Bir buçuk ay hastanede yatan, rehabilitasyon gören Rushdie’ye doktorlarından biri, “Şanslısınız” demişti, “Çünkü size saldıran kişi bıçakla insan öldürmeyi bilmeyen biriymiş.” Bedensel ve ruhsal travmalarla boğuşan Rushdie’yi hastanede ziyaret eden menajeri, başından geçen olay hakkında bir gün mutlaka kitap yazacağını söylemişti ona. Rushdie o sırada bundan pek emin değildi ama iyileşme sürecine girdiği, yazma isteğini kazandığı günler gelince bu olayı yazmadan başka bir roman yazmasının imkânsızlığını anlamıştı. Bu kitap onun kontrolü ele geçirme yolu olacaktı. Nefrete “sanatla” cevap verecekti. İşte, Bıçak: Bir Cinayet Teşebbüsünün Ardından Düşünceler’in hikâyesi böyle…

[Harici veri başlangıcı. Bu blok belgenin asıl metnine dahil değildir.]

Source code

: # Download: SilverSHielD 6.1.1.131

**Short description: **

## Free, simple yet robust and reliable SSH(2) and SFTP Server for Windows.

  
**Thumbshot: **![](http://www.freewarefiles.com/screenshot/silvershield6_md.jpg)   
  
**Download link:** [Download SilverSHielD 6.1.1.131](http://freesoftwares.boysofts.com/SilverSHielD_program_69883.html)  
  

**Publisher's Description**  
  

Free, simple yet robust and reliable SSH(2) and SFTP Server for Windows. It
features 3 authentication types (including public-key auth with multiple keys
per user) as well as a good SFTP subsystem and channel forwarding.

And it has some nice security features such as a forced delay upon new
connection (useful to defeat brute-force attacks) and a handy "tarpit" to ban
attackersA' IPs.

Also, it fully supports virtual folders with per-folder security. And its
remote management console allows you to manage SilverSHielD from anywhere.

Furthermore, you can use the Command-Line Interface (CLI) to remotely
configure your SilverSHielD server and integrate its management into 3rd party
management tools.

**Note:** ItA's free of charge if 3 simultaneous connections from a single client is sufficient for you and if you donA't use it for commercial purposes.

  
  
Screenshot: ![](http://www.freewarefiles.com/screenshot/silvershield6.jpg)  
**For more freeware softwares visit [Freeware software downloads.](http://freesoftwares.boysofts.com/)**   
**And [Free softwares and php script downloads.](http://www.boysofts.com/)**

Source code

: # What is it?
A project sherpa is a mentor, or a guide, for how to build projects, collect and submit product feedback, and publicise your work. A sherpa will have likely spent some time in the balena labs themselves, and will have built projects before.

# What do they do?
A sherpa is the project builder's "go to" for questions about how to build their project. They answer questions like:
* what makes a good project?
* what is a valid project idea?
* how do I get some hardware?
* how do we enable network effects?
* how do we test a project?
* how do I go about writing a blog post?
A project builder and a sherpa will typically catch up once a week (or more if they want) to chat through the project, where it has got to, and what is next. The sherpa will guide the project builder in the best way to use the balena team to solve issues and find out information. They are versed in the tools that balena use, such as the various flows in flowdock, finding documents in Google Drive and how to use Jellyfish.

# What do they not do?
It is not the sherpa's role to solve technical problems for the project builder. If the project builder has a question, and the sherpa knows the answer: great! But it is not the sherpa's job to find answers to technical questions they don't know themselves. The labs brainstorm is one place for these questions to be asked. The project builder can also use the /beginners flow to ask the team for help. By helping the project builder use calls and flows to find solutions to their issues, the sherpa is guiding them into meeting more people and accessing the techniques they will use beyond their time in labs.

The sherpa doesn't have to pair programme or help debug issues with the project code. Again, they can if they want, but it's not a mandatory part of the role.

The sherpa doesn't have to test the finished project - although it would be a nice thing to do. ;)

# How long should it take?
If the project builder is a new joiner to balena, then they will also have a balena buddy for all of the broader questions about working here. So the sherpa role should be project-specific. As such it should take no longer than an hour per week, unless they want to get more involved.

Rushdie, Türkçeye henüz çevrilmeyen Bıçak’ta saldırıyı, tedavi ve rehabilitasyon sürecini, ölümle yüzleşmesini, yaşama kararlılığını ve yazar kimliğini geri kazanma mücadelesini samimi ve sürükleyici bir dille anlatıyor. Okuru acıma, kızgınlık, empati, sempati, şaşkınlık duyguları içinde oradan oraya savuruyor. Bıçak hem ateşler içinde görülen bir rüyanın sayıklamaları hem gerçekçi. Bazen duygusal, bazen felsefi. Sevgi de içeriyor, nefret de. Hesaplaşmalara ve yüzleşmelere sahne oluyor. Doğrudan bir saldırı eylemine dayandığı için kişisel; birinci tekil şahıs. Üstelik içinde bir de aşk hikâyesi var.
Bıçak’ta yazarın A. olarak bahsettiği saldırganla –“evimin mahremiyetinde ona verdiğim isim sadece beni ilgilendirir”– yaşadığı “yakın” anlar, hastanede geçirdiği haftalar çok çarpıcı. Kan var. Gözyaşı var. Acı var. Akciğerinde biriken su boşaltılıyor. Gözkapağı dikilerek kapatılıyor. Geceleri kâbuslarla dolu. Kendini korumaya çalıştığı sol elinin bağ dokuları ve sinirleri kesilmiş. Boynunda, yüzünde, ağzının sol tarafında, göğsünde, uyluğunda, kafasında kesikler var. Ama Rushdie için en kötüsü sağ gözüne saplanan bıçak. En acımasız ve en derin darbe o! Haftalar sonra ilk kez aynaya bakmasına izin verildiğinde karşısında bir yabancı görüyor: “Kimsin sen?” diye soruyor aynadaki suretine. “Bir gün bana dönüşecek misin, yoksa artık bu dağınık saçlı, tek gözlü yarı-tanıdığa mı mahkûmum?”
Hastaneye kaldırılan Rushdie’nin olaydan birkaç gün sonra ölüm tehlikesini atlattığını açıklayan oğlu Zafar, babasının konuşmaya başladığını ve hümorunun eksilmediğini açıklamıştı. Kitapta bunu net anlıyoruz. Rushdie acıya mizah katıyor. Saldırı ânındaki ilk müdahale sırasında giysileri kesildiğinde Ralph Lauren takımının gidişine üzülüyor. “Sevgili okur, eğer cinsel organınıza hiç kateter takılmadıysa, aynı şekilde devam etmek için elinizden geleni yapın” diye uyarıyor. Saldırı sırasında 110 kiloya yakın olduğunu utanarak açıkladıktan sonra, 25 kilo verdiğini ama bu diyeti hiç kimseye önermediğini söylüyor. Bıçak saplanan gözünün “kayısı kıvamında pişmiş koca bir yumurta gibi” yüzünden aşağı sarktığını yazıyor.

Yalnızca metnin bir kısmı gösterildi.